Bullseye Banking
Sydney Morning Herald
Saturday August 14, 1999
The woman behind the counter at Which Bank was processing the credit card payment. She looked up and smiled. "Can we help you with anything else while you're here? A higher credit limit? A term deposit?"
"No thanks."
"What about a personal loan? Would you like to buy a new car? What about a business loan?"
"I'm fine, thanks."
"Are you sure? What about ..."
"I'm fine. Truly. Thank you."
And out the door before she can draw breath again - perhaps to ask whether fries and a Coke would be in order.
Most bank customers are now well familiar with the above scenario as banks have driven home to their staff the need to cross-sell. You can't blame the hapless counter staff. After all, they have weekly referral quotas to meet. But somewhere along the way, you start to wonder whether you have ceased to be a customer and have instead become a target.
Enter the world of "relationship" banking. With the ANZ's launch last month of its Premier Select banking package (reviewed in last week's Wednesday Money section), all of the big four banks now have relationship packages for their customers.
But not just for any old customers. You have to qualify for the packages with eligibility being determined by your income, profession or the level of business you have with said bank.
ANZ, for example, requires you to have at least $150,000 in borrowings, a transaction account and a gold credit card with the bank.
CBA requires you to be a member of certain professional associations, while NAB and Westpac both target "professionals" but are open to others as well - so long as your income exceeds $75,000 and you have $75,000 in business with NAB or $125,000 with Westpac.
The economic rationale makes sense. If you can identify and segregate your more profitable customers, you can offer them special deals so that they put more of their business with you - and you end up making more profit from them.
Better still if you can charge them a fee for this service - as occurs with several of the relationship packages. (There is a separate but equally important issue here, of what happens to the less profitable customers in this new order.)
Relationship packages are a direct result of the success of non-bank home lenders this decade.
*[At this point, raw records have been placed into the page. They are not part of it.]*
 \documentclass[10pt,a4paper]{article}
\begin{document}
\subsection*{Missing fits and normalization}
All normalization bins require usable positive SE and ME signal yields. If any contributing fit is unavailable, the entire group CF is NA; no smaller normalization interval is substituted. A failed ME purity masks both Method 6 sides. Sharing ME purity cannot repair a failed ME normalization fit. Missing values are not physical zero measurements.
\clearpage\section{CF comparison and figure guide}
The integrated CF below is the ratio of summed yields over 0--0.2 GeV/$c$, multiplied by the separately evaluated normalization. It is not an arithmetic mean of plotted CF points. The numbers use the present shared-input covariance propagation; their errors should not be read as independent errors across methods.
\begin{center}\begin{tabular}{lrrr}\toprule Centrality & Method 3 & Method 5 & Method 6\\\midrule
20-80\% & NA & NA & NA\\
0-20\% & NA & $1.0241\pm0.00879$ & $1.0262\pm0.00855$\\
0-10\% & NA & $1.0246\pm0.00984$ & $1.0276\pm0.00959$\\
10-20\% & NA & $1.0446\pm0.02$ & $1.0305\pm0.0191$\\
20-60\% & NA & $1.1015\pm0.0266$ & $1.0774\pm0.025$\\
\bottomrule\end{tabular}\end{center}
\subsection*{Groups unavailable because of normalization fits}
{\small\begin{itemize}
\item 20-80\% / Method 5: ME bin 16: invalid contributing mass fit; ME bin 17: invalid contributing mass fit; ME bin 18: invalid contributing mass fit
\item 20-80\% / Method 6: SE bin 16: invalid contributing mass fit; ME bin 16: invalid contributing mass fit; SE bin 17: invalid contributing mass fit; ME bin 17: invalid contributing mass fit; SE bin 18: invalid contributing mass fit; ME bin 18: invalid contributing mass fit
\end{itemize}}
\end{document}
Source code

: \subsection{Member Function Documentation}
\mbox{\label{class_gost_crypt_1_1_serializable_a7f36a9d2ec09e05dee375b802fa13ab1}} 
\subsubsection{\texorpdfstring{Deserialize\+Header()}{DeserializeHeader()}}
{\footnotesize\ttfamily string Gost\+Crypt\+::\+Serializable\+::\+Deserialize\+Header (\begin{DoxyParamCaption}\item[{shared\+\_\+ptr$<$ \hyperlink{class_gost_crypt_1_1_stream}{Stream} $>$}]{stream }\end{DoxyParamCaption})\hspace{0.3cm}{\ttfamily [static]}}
After years of offering look-alike products, the banks were shocked to see many of their better customers taking up the challenge of "Aussie" John Symond and his peers and taking their home loans elsewhere.
The term "cherry-picker" gained currency - used somewhat disparagingly by banks to describe customers who shopped around for the best deal. With non-banks talking of expanding into credit cards and other areas, the onus was on the banks to nip this cherry-picking trend in the bud.
Packages take the emphasis off the pricing of individual products and focus attention on the range of services available. Yes, there are discounts. But these are not huge on individual products. You benefit from packages only if you do substantial levels of business with the bank and take advantage of the full range of products available.
It's an area where the non-banks can't compete and it has proven fairly successful in getting customers to bring the bulk of their business back into the fold. Which is not to say package customers are being conned. Many welcome the chance to consolidate all their banking business in one place and can save money by doing so - although you need to do your sums to work out whether it is an attractive option for you.
But they do tend to lock you into a single provider. And as anyone who has changed a bank account well knows, changing providers can often be more of a hassle than it is worth.
What the banks have realised is that it is not just "Aussie" John and his mates who will be competing for their business in the next millennium. Technology is expanding at such a rapid rate that we may well see the Microsofts, Quickens and Telstras offering computer-based money management before too long.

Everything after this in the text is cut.